Имя писательницы Татьяны Устиновой хорошо знакомо тем, кто ездит в метро: похоже, именно этим транспортом пользуются большинство ее поклонников. Пока одни пассажиры погружены в перипетии сюжета, другие «через плечо» изучают обложки книг, где написано, что Устинова — «звезда стильных современных детективов», «первая среди лучших». Можно, конечно, счесть эти цветистые эпитеты банальной издательской рекламой, однако статус писательницы подтвердила и телевизионная академия.

1 января 2005 03:00
1074
0

Имя писательницы Татьяны Устиновой хорошо знакомо тем, кто ездит в метро: похоже, именно этим транспортом пользуются большинство ее поклонников.

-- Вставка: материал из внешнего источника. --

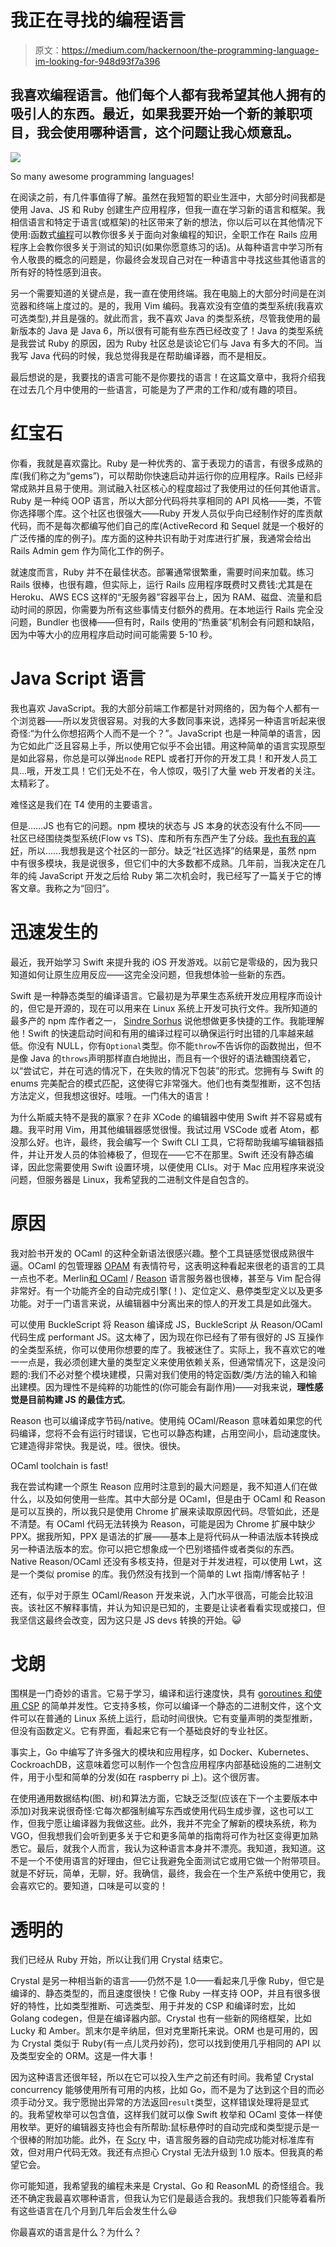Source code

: # 我正在寻找的编程语言

> 原文：<https://medium.com/hackernoon/the-programming-language-im-looking-for-948d93f7a396>

## 我喜欢编程语言。他们每个人都有我希望其他人拥有的吸引人的东西。最近，如果我要开始一个新的兼职项目，我会使用哪种语言，这个问题让我心烦意乱。

![](img/eb9f1a2a1e2bacd2bd36a281a787c265.png)

So many awesome programming languages!

在阅读之前，有几件事值得了解。虽然在我短暂的职业生涯中，大部分时间我都是使用 Java、JS 和 Ruby 创建生产应用程序，但我一直在学习新的语言和框架。我相信语言和特定于语言(或框架)的社区带来了新的想法，你以后可以在其他情况下使用:函数式[编程](https://hackernoon.com/tagged/programming)可以教你很多关于面向对象编程的知识，全职工作在 Rails 应用程序上会教你很多关于测试的知识(如果你愿意练习的话)。从每种语言中学习所有令人敬畏的概念的问题是，你最终会发现自己对在一种语言中寻找这些其他语言的所有好的特性感到沮丧。

另一个需要知道的关键点是，我一直在使用终端。我在电脑上的大部分时间是在浏览器和终端上度过的。是的，我用 Vim 编码。我喜欢没有空值的类型系统(我喜欢可选类型),并且是强的。就此而言，我不喜欢 Java 的类型系统，尽管我使用的最新版本的 Java 是 Java 6，所以很有可能有些东西已经改变了！Java 的类型系统是我尝试 Ruby 的原因，因为 Ruby 社区总是谈论它们与 Java 有多大的不同。当我写 Java 代码的时候，我总觉得我是在帮助编译器，而不是相反。

最后想说的是，我要找的语言可能不是你要找的语言！在这篇文章中，我将介绍我在过去几个月中使用的一些语言，可能是为了严肃的工作和/或有趣的项目。

# 红宝石

你看，我就是喜欢露比。Ruby 是一种优秀的、富于表现力的语言，有很多成熟的库(我们称之为“gems”)，可以帮助你快速启动并运行你的应用程序。Rails 已经非常成熟并且易于使用。测试融入社区核心的程度超过了我使用过的任何其他语言。Ruby 是一种纯 OOP 语言，所以大部分代码将共享相同的 API 风格——类，不管你选择哪个库。这个社区也很强大——Ruby 开发人员似乎向已经制作好的库贡献代码，而不是每次都编写他们自己的库(ActiveRecord 和 Sequel 就是一个极好的广泛传播的库的例子)。库方面的这种共识有助于对库进行扩展，我通常会给出 Rails Admin gem 作为简化工作的例子。

就速度而言，Ruby 并不在最佳状态。部署通常很繁重，需要时间来加载。练习 Rails 很棒，也很有趣，但实际上，运行 Rails 应用程序既费时又费钱:尤其是在 Heroku、AWS ECS 这样的“无服务器”容器平台上，因为 RAM、磁盘、流量和启动时间的原因，你需要为所有这些事情支付额外的费用。在本地运行 Rails 完全没问题，Bundler 也很棒——但有时，Rails 使用的“热重装”机制会有问题和缺陷，因为中等大小的应用程序启动时间可能需要 5-10 秒。

# Java Script 语言

我也喜欢 JavaScript。我的大部分前端工作都是针对网络的，因为每个人都有一个浏览器——所以发货很容易。对我的大多数同事来说，选择另一种语言听起来很奇怪:“为什么你想招两个人而不是一个？”。JavaScript 也是一种简单的语言，因为它如此广泛且容易上手，所以使用它似乎不会出错。用这种简单的语言实现原型是如此容易，你总是可以弹出`node` REPL 或者打开你的开发工具！和开发人员工具...哦，开发工具！它们无处不在，令人惊叹，吸引了大量 web 开发者的关注。太精彩了。

难怪这是我们在 T4 使用的主要语言。

但是……JS 也有它的问题。npm 模块的状态与 JS 本身的状态没有什么不同——社区已经围绕类型系统(Flow vs TS)、库和所有东西产生了分歧。[我也有我的喜好](/@galstar/composable-sql-in-javascript-db51d9cae017)，所以……我想我是这个社区的一部分。缺乏“社区选择”的结果是，虽然 npm 中有很多模块，我是说很多，但它们中的大多数都不成熟。几年前，当我决定在几年的纯 JavaScript 开发之后给 Ruby 第二次机会时，我已经写了一篇关于它的博客文章。我称之为“回归”。

# 迅速发生的

最近，我开始学习 Swift 来提升我的 iOS 开发游戏。以前它是零级的，因为我只知道如何让原生应用反应——这完全没问题，但我想体验一些新的东西。

Swift 是一种静态类型的编译语言。它最初是为苹果生态系统开发应用程序而设计的，但它是开源的，现在可以用来在 Linux 系统上开发可执行文件。我所知道的最多产的 npm 库作者之一， [Sindre Sorhus](https://medium.com/u/37166cebf99b?source=post_page-----948d93f7a396--------------------------------) 说他想做更多快捷的工作。我能理解他！Swift 的快速启动时间和有用的编译过程可以确保运行时出错的几率越来越低。你没有 NULL，你有`Optional`类型。你不能`throw`不告诉你的函数抛出，但不是像 Java 的`throws`声明那样直白地抛出，而且有一个很好的语法糖围绕着它，以“尝试它，并在可选的情况下，在失败的情况下包装”的形式。您拥有与 Swift 的 enums 完美配合的模式匹配，这使得它非常强大。他们也有类型推断，这不包括方法定义，但我想这很好。哇哦。一门伟大的语言！

为什么斯威夫特不是我的赢家？在非 XCode 的编辑器中使用 Swift 并不容易或有趣。我平时用 Vim，用其他编辑器感觉很慢。我试过用 VSCode 或者 Atom，都没那么好。也许，最终，我会编写一个 Swift CLI 工具，它将帮助我编写编辑器插件，并让开发人员的体验棒极了，但现在——它不在那里。Swift 还没有静态编译，因此您需要使用 Swift 设置环境，以便使用 CLIs。对于 Mac 应用程序来说没问题，但服务器是 Linux，我希望我的二进制文件是自包含的。

# 原因

我对脸书开发的 OCaml 的这种全新语法很感兴趣。整个工具链感觉很成熟很牛逼。OCaml 的包管理器 [OPAM](https://opam.ocaml.org/) 有表情符号，这表明这种看起来很老的语言的工具一点也不老。Merlin[和 OCaml](https://github.com/ocaml/merlin) / [Reason](https://github.com/jaredly/reason-language-server) 语言服务器也很棒，甚至与 Vim 配合得非常好。有一个功能齐全的自动完成引擎(！)、定位定义、悬停类型定义以及更多功能。对于一门语言来说，从编辑器中分离出来的惊人的开发工具是如此强大。

可以使用 BuckleScript 将 Reason 编译成 JS，BuckleScript 从 Reason/OCaml 代码生成 performant JS。这太棒了，因为现在你已经有了带有很好的 JS 互操作的全类型系统，你可以使用你想要的库了。我被迷住了。实际上，我不喜欢它的唯一一点是，我必须创建大量的类型定义来使用依赖关系，但通常情况下，这是没问题的:我们不必对整个模块建模，只需对我们使用的特定函数/类/方法的输入和输出建模。因为理性不是纯粹的功能性的(你可能会有副作用)——对我来说，**理性感觉是目前构建 JS 的最佳方式**。

Reason 也可以编译成字节码/native。使用纯 OCaml/Reason 意味着如果您的代码编译，您将不会有运行时错误，它也可以静态构建，占用空间小，启动速度快。它建造得非常快。我是说，哇。很快。很快。

OCaml toolchain is fast!

我在尝试构建一个原生 Reason 应用时注意到的最大问题是，我不知道人们在做什么，以及如何使用一些库。其中大部分是 OCaml，但是由于 OCaml 和 Reason 是可以互换的，所以我只是使用 Chrome 扩展来读取原因代码。尽管如此，还是不清楚。有 OCaml 代码无法转换为 Reason，可能是因为 Chrome 扩展中缺少 PPX。据我所知，PPX 是语法的扩展——基本上是将代码从一种语法版本转换成另一种语法版本的宏。你可以把它想象成一个巴别塔插件或者类似的东西。Native Reason/OCaml 还没有多核支持，但是对于并发进程，可以使用 Lwt，这是一个类似 promise 的库。我仍然没有找到一个简单的 Lwt 指南/博客帖子！

还有，似乎对于原生 OCaml/Reason 开发来说，入门水平很高，可能会比较沮丧。该社区不解释事情，并认为知识是已知的，主要是让读者看看实现或接口，但我坚信这最终会改变，因为这只是 JS devs 转换的开始。😺

# 戈朗

围棋是一门奇妙的语言。它易于学习，编译和运行速度快，具有 [goroutines 和使用 CSP](https://www.golang-book.com/books/intro/10) 的简单并发性。它支持多核，你可以编译一个静态的二进制文件，这个文件可以在普通的 Linux 系统上运行，启动时间很快。它有变量声明的类型推断，但没有函数定义。它有界面，看起来它有一个基础良好的专业社区。

事实上，Go 中编写了许多强大的模块和应用程序，如 Docker、Kubernetes、CockroachDB，这意味着您可以制作一个包含应用程序内部基础设施的二进制文件，用于小型和简单的分发(如在 raspberry pi 上)。这个很厉害。

在使用通用数据结构(图、树)和算法方面，它缺乏泛型(应该在下一个主要版本中添加)对我来说很奇怪:它每次都强制编写东西或使用代码生成步骤，这也可以工作，但我宁愿让编译器为我做这些。此外，我并不完全了解新的模块系统，称为 VGO，但我想我们会听到更多关于它和更多简单的指南将可作为社区变得更加熟悉它。最后，就我个人而言，我认为这种语言本身并不漂亮。我知道，我知道。这不是一个不使用语言的好理由，但它让我避免全面测试它或用它做一个附带项目。就是不好玩，简单，无聊，好。我确信，最终，我会在一个生产系统中使用它，我会喜欢它的。要知道，口味是可以变的！

# 透明的

我们已经从 Ruby 开始，所以让我们用 Crystal 结束它。

Crystal 是另一种相当新的语言——仍然不是 1.0——看起来几乎像 Ruby，但它是编译的、静态类型的，而且速度很快！它像 Ruby 一样支持 OOP，并且有很多很好的特性，比如类型推断、可选类型、用于并发的 CSP 和编译时宏，比如 Golang codegen，但是在编译器内部。Crystal 也有一些新的网络框架，比如 Lucky 和 Amber。凯末尔是辛纳屈，但对克里斯托来说。ORM 也是可用的，因为 Crystal 类似于 Ruby(有一点儿灵丹妙药)，您可以找到使用几乎相同的 API 以及类型安全的 ORM。这是一件大事！

因为这种语言还很年轻，所以在它可以投入生产之前还有时间。我希望 Crystal concurrency 能够使用所有可用的内核，比如 Go，而不是为了达到这个目的而必须手动分叉。我宁愿抛出异常的方法返回`result`类型，这样错误处理将是显式的。我希望枚举可以包含值，这样我们就可以像 Swift 枚举和 OCaml 变体一样使用枚举。更好的编辑器支持也会有所帮助:鼠标悬停时的自动完成和类型提示是一个很棒的附加功能。此外，在 [Scry](https://github.com/crystal-lang-tools/scry) 中，语言服务器的自动完成功能对标准库有效，但对用户代码无效。我还有点担心 Crystal 无法升级到 1.0 版本。但我真的希望它会。

你可能知道，我希望我的编程未来是 Crystal、Go 和 ReasonML 的奇怪组合。我还不确定我最喜欢哪种语言，但我认为它们是最适合我的。我想我们只能等着看所有这些语言在几个月到几年后会发生什么😃

你最喜欢的语言是什么？为什么？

Пока одни пассажиры погружены в перипетии сюжета, другие «через плечо» изучают обложки книг, где написано, что Устинова — «звезда стильных современных детективов», «первая среди лучших». Можно, конечно, счесть эти цветистые эпитеты банальной издательской рекламой, однако статус писательницы подтвердила и телевизионная академия. Прошлой осенью Татьяну признали лучшей сценаристкой года, а фильм, поставленный по ее книге «Всегда говори «всегда», — лучшим телесериалом.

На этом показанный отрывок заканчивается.